Expat Focus talks to Stephen Clarke author of his hilarious novel “A Year In The Merde”, and “How the French Won Waterloo – or Think They Did”.

Stephen lives in Paris, where he divides his time between writing and not writing. His first novel, A Year in the Merde, originally became a word-of-mouth hit in 2004, and is now published all over the world. Since then he has published three more bestselling Merde novels, as well as Talk to the Snail, an indispensable guide to understanding the French. Stephen, please tell us about yourself.

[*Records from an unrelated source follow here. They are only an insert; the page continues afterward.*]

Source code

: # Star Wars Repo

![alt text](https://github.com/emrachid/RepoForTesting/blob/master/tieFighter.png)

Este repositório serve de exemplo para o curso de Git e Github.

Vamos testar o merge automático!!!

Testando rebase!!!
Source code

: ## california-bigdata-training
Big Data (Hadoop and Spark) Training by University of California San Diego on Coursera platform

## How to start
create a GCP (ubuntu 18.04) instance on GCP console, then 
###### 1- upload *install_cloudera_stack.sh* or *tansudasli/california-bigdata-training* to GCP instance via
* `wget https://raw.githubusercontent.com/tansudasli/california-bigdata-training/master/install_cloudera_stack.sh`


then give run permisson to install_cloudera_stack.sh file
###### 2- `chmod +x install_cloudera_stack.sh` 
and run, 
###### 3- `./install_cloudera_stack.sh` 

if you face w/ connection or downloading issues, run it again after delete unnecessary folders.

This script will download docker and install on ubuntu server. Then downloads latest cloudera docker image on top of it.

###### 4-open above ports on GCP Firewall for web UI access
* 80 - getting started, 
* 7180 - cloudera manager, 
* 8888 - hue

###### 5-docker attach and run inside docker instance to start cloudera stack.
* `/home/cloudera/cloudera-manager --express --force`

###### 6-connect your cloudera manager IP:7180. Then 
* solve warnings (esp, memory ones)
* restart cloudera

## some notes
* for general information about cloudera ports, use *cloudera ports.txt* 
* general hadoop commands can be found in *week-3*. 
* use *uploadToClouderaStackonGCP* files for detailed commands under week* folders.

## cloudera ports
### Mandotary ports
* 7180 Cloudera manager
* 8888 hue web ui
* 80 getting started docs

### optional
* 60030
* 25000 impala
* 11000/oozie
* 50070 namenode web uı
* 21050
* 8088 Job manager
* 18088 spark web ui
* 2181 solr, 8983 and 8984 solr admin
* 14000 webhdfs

I’m very lucky because my main hobby has become my full-time job. After “A Year in the Merde” was a hit, I gave up the dayjob and have been writing full time, a book a year, ever since. Other than that, I play the bass guitar and snorkel, though rarely at the same time.

What prompted your move to Paris?

I was looking for a stress-free job and found it, working on an English-language magazine in Paris. No stress, not much money but 37 days holiday a year. And then they introduced the 35-hour week, and I had even more time to write my novels.

What do you like/dislike about expat life in France?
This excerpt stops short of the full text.